Title IX experts who conducted the nine-month investigation into how Baylor University responded to sexual violence reports have given their stamp of approval on the school’s ongoing corrective actions that started taking shape last year.
A 755-page report released Friday marks the second time a group outside Baylor has verified the school’s efforts to correct institutionwide Title IX failures. Baylor’s accrediting agency, which placed the school on “warning status,” has also checked off the completion of 105 recommendations attorneys Gina Maisto Smith and Leslie Gomez handed Baylor in May of last year.
Maisto Smith and Gomez worked for Pepper Hamilton LLP at the time, and they have since moved to the law firm Cozen O’Connor. The two wrote the new audit report and will remain assisting Baylor in an advisory role that started in late June last year.
The accrediting agency based its assessment on a draft of the audit report released Friday and on meetings with Baylor employees and students.
“We view this audit as a very significant step in our process of implementing the 105 recommendations and ensuring we’re doing the right things for our students,” Baylor President Linda Livingstone said in an interview. “I think the important thing is it’s an external verification from two of the leading experts in the field of sexual assault and sexual violence on college campuses.”

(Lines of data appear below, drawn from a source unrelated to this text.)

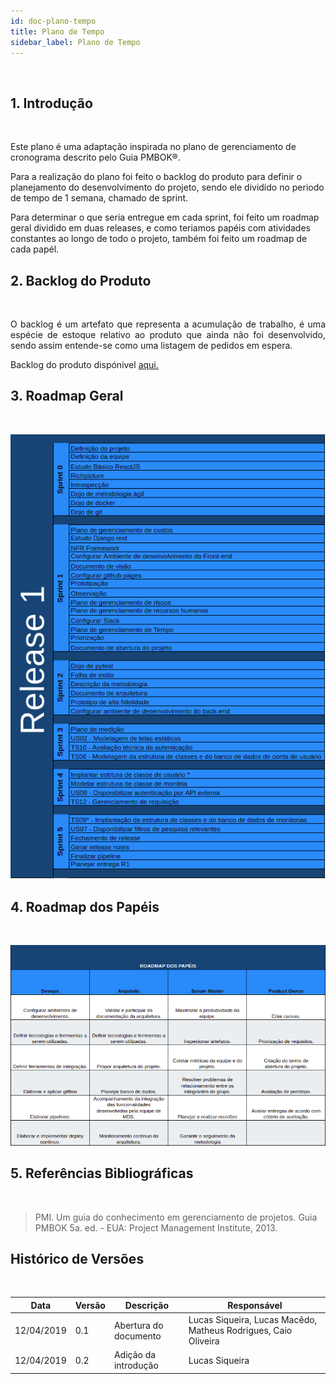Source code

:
 ```yaml
---
id: doc-plano-tempo
title: Plano de Tempo
sidebar_label: Plano de Tempo
---
```


<br>

## 1. Introdução

<br>

<p align="justify">

Este plano é uma adaptação inspirada no plano de gerenciamento de cronograma descrito pelo Guia PMBOK®.

Para a realização do plano foi feito o backlog do produto para definir o planejamento do desenvolvimento do projeto, sendo ele dividido no periodo de tempo de 1 semana, chamado de sprint.

Para determinar o que seria entregue em cada sprint, foi feito um roadmap geral dividido em duas releases, e como teriamos papéis com atividades constantes ao longo de todo o projeto, também foi feito um roadmap de cada papél.
</p>

## 2. Backlog do Produto

<br>

<p align="justify">
O backlog é um artefato que representa a acumulação de trabalho, é uma espécie de estoque relativo ao produto que ainda não foi desenvolvido, sendo assim entende-se como uma listagem de pedidos em espera.
</p>

Backlog do produto dispónivel [aqui.](doc-backlog)

## 3. Roadmap Geral

<br>

![RoadMap Release 1](assets/roadmap-release1.png)

## 4. Roadmap dos Papéis

<br>

![RoadMap dos Papéis](assets/roadmap-papeis.png)


## 5. Referências Bibliográficas

<br>

> PMI. Um guia do conhecimento em gerenciamento de projetos. Guia PMBOK 5a. ed. - EUA: Project Management Institute, 2013.

## Histórico de Versões

<br>

|Data|Versão|Descrição|Responsável|
|----|------|---------|-----------|
|12/04/2019| 0.1 | Abertura do documento| Lucas Siqueira, Lucas Macêdo, Matheus Rodrigues, Caio Oliveira
|12/04/2019| 0.2 | Adição da introdução| Lucas Siqueira






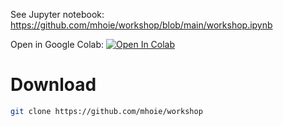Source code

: 
See Jupyter notebook: https://github.com/mhoie/workshop/blob/main/workshop.ipynb

Open in Google Colab: [![Open In Colab](https://colab.research.google.com/assets/colab-badge.svg)](https://colab.research.google.com/github/mhoie/workshop/blob/main/workshop.ipynb)

# Download
```bash
git clone https://github.com/mhoie/workshop
```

The attorneys observed “a firm and unwavering commitment” by the university that created “a viable and sustainable model for Title IX and Clery implementation,” according to the report. They have worked alongside university officials to assist in some of the implementation.
Maisto Smith and Gomez reviewed the various appointments and hires Baylor made since May 26, 2016, when regents removed Ken Starr as president and Art Briles as head football coach. Ian McCaw resigned as athletic director four days later.
Baylor made new hires in the Title IX office, counseling center and the police department, and the football program was overhauled. The university hired Mack Rhoades as athletic director, Matt Rhule as head football coach and Livingstone as president.
Since June 2016, representatives from a variety of university departments on task forces and implementation teams have enacted the recommendations. Bolstered Title IX and Clery policies and renewed commitment to training across the university were pivotal to the audit, according to the report.
“It’s something you’ve got to keep paying attention to and you’ve got to keep working on, on an ongoing basis, so that we can really do everything we can over time to continue to learn and continue to try to prevent sexual assault and sexual violence on our campus, and also to train and educate and deal with those issues as they arise effectively as we can,” Livingstone said.
The university announced in May that the recommendations were “structurally complete.”
The audit report comes as Baylor faces investigations by the U.S. Department of Education’s Office for Civil Rights, the Education Department’s Clery Compliance Division, the Texas Rangers, the NCAA, the Big 12 Conference, and its accrediting agency.
Livingstone, who started as president in June, said more than half of the recommendations were not legally-required mandates, but best practices in higher education compliance. She said Baylor will go above and beyond what is required by governing bodies in enforcing its Title IX policy.
The report states the completion of the recommendations does not negate prior findings or correct past wrongs.
“Our hope is that moving forward, Baylor’s efforts can continue to proactively, continuously and effectively prevent and respond to sexual and gender-based harassment and violence in a manner consistent with Baylor’s institutional values, mission and commitment to maintaining a campus free from discrimination and harassment,” the report states.